ASSIGNMENT >>
Search the entries below for "factor". Report each line where it occurs.

[Saved entries]
# # # # # # #
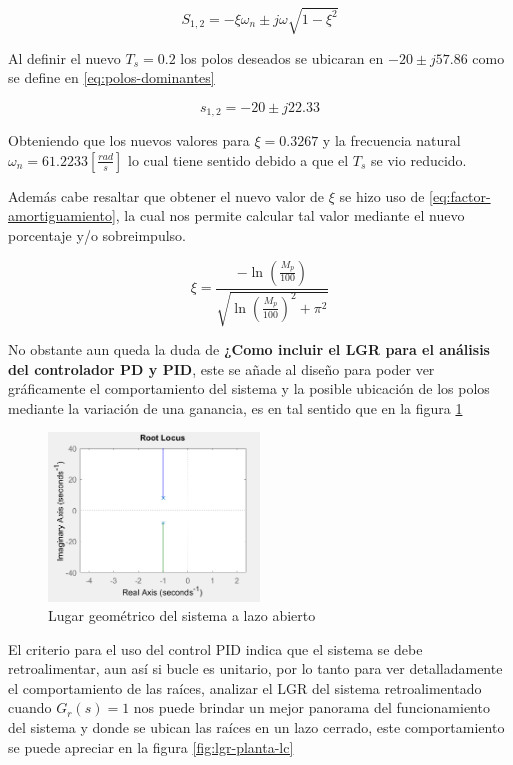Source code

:\documentclass[conference]{IEEEtran}
\begin{document}
	\begin{equation}
		S_{1,2} = -\xi \omega_n \pm j\omega \sqrt{1-\xi^2}
		\label{eq:polos-deseados}
	\end{equation}
	
	Al definir el nuevo $T_s = 0.2$ los polos deseados se ubicaran en $-20 \pm j57.86$ como se define en \ref{eq:polos-dominantes}
	
	\begin{equation}
		s_{1,2} = -20 \pm j22.33 
		\label{eq:polos-dominantes}
	\end{equation}
	
	Obteniendo que los nuevos valores para $\xi = 0.3267$ y la frecuencia natural $\omega_n = 61.2233 [\frac{rad}{s}]$ lo cual tiene sentido debido a que el $T_s$ se vio reducido.	

	
	Además cabe resaltar que obtener el nuevo valor de $\xi$ se hizo uso de \ref{eq:factor-amortiguamiento}, la cual nos permite calcular tal valor mediante el nuevo porcentaje y/o sobreimpulso.
	
	\begin{equation}
		\xi = \frac{-\ln(\frac{M_p}{100})}{\sqrt{\ln(\frac{M_p}{100})^2 + \pi^2}}
		\label{eq:factor-amortiguamiento} 	
	\end{equation}
	
	No obstante aun queda la duda de \textbf{¿Como incluir el LGR para el análisis del controlador PD y PID}, este se añade al diseño para poder ver gráficamente el comportamiento del sistema y la posible ubicación de los polos mediante la variación de una ganancia, es en tal sentido que en la figura \ref{fig:lgr-planta}
	
	\begin{figure}[h]
		\centering
		\includegraphics[width=0.5\textwidth]{media1/lgr-planta.png}
		\caption{Lugar geométrico del sistema a lazo abierto}
		\label{fig:lgr-planta}
	\end{figure}
	
	El criterio para el uso del control PID indica que el sistema se debe retroalimentar, aun así si bucle es unitario, por lo tanto para ver detalladamente el comportamiento de las raíces, analizar el LGR del sistema retroalimentado cuando $G_r(s) = 1$ nos puede brindar un mejor panorama del funcionamiento del sistema y donde se ubican las raíces en un lazo cerrado, este comportamiento se puede apreciar en la figura \ref{fig:lgr-planta-lc}
	
\end{document}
# # # # # # #
SOLVED PROBLEM >>
	Además cabe resaltar que obtener el nuevo valor de $\xi$ se hizo uso de \ref{eq:factor-amortiguamiento}, la cual nos permite calcular tal valor mediante el nuevo porcentaje y/o sobreimpulso.
		\label{eq:factor-amortiguamiento} 	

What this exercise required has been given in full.